(Source texts of formatted documents)
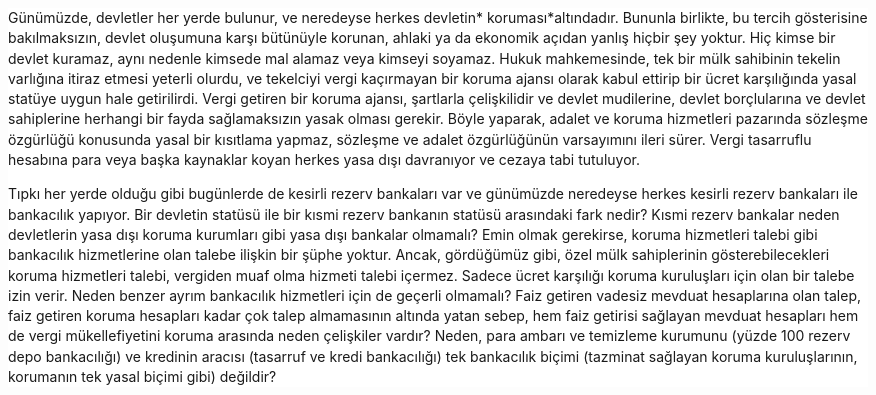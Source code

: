 Günümüzde, devletler her yerde bulunur, ve neredeyse herkes devletin* koruması*altındadır. Bununla birlikte, bu tercih gösterisine bakılmaksızın, devlet oluşumuna karşı bütünüyle korunan, ahlaki ya da ekonomik açıdan yanlış hiçbir şey yoktur. Hiç kimse bir devlet kuramaz, aynı nedenle kimsede mal alamaz veya kimseyi soyamaz. Hukuk mahkemesinde, tek bir mülk sahibinin tekelin varlığına itiraz etmesi yeterli olurdu, ve tekelciyi vergi kaçırmayan bir koruma ajansı olarak kabul ettirip bir ücret karşılığında yasal statüye uygun hale getirilirdi. Vergi getiren bir koruma ajansı, şartlarla çelişkilidir ve devlet mudilerine, devlet borçlularına ve devlet sahiplerine herhangi bir fayda sağlamaksızın yasak olması gerekir. Böyle yaparak, adalet ve koruma hizmetleri pazarında sözleşme özgürlüğü konusunda yasal bir kısıtlama yapmaz, sözleşme ve adalet özgürlüğünün varsayımını ileri sürer. Vergi tasarruflu hesabına para veya başka kaynaklar koyan herkes yasa dışı davranıyor ve cezaya tabi tutuluyor.

Tıpkı her yerde olduğu gibi bugünlerde de kesirli rezerv bankaları var ve günümüzde neredeyse herkes kesirli rezerv bankaları ile bankacılık yapıyor. Bir devletin statüsü ile bir kısmi rezerv bankanın statüsü arasındaki fark nedir? Kısmi rezerv bankalar neden devletlerin yasa dışı koruma kurumları gibi yasa dışı bankalar olmamalı? Emin olmak gerekirse, koruma hizmetleri talebi gibi bankacılık hizmetlerine olan talebe ilişkin bir şüphe yoktur. Ancak, gördüğümüz gibi, özel mülk sahiplerinin gösterebilecekleri koruma hizmetleri talebi, vergiden muaf olma hizmeti talebi içermez. Sadece ücret karşılığı koruma kuruluşları için olan bir talebe izin verir. Neden benzer ayrım bankacılık hizmetleri için de geçerli olmamalı? Faiz getiren vadesiz mevduat hesaplarına olan talep, faiz getiren koruma hesapları kadar çok talep almamasının altında yatan sebep, hem faiz getirisi sağlayan mevduat hesapları hem de vergi mükellefiyetini koruma arasında neden çelişkiler vardır? Neden, para ambarı ve temizleme kurumunu (yüzde 100 rezerv depo bankacılığı) ve kredinin aracısı (tasarruf ve kredi bankacılığı) tek bankacılık biçimi (tazminat sağlayan koruma kuruluşlarının, korumanın tek yasal biçimi gibi) değildir?

[^14]: Selgin ve White, "Mütevelli Medyanın Savunmasında" s. 87.

[^15]: Hoppe, “Yasal Para Nasıl Mümkün Olur”, s. 70.

[^16]: Selgin ve White, "Mütevelli Medyanın Savunmasında" s. 92–93.

[^17]: Örneğin, Hans-Hermann Hoppe ("Laissez-Faire Ekonomisinden Liberter Etiğe", * İnsan, Ekonomi ve Özgürlük: Murray N. Rothbard*, Walter Block ve Llewellyn H. Rockwell, Jr.'ı Onurlandıran Denemeler. [Auburn, Ala.: Ludwig von Mises Enstitüsü, 1988], ss. 69ff.); ve White'nin Hoppe incelemesi (Lawrence White, "*İnsan, Ekonomi ve Özgürlük: Murray N. Rothbard'ı Onurlandıran Denemeler,* İncelemesi'' <0>Ekonomik Literatür Dergisi* (Haziran 1990) ): 664-65).</p> </fn>

[^18]: Ayrıca yukarıdaki not 7'ye bakınız. Ayrıca, bu yazarların para talebinin (ve arzının) anlamının yanlış anlaşıldığını göstereceğiz. Paranın (veya patateslerin veya arabaların) artan bir talebi daha fazla para (veya patates) istemekle kalmaz, aynı zamanda *etkili* talebin daha büyük olması demektir.

[^19]: Selgin ve White, "Mütevelli Medyanın Savunmasında" s. 95.

[^20]: Aynı eser sayfa 93

[^21]: Aynı eser sayfa 88

[^22]: Aynı eser sayfa 94

[^23]: Herhangi bir yanlış anlaşılmadan kaçınmak için, burada tekel terimi, Rothbard'ın tanımında müstesna bir ayrıcalık olarak (ya da serbest girişin yokluğunda) kullanılır. Bir tekel hukuk ve düzen adalet ve korumayı yalnızca—devletten—birine devredebilir ve adalet ve korumanın içeriğini belirleyen yalnızca bu taraftır.</footnotes>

Problem to solve –
Set down, word for word, every line from the line that holds "[^20]: Aynı eser sayfa 93" to the end of the entries above, including both ends.

Problem solution –
[^20]: Aynı eser sayfa 93

[^21]: Aynı eser sayfa 88

[^22]: Aynı eser sayfa 94

[^23]: Herhangi bir yanlış anlaşılmadan kaçınmak için, burada tekel terimi, Rothbard'ın tanımında müstesna bir ayrıcalık olarak (ya da serbest girişin yokluğunda) kullanılır. Bir tekel hukuk ve düzen adalet ve korumayı yalnızca—devletten—birine devredebilir ve adalet ve korumanın içeriğini belirleyen yalnızca bu taraftır.</footnotes>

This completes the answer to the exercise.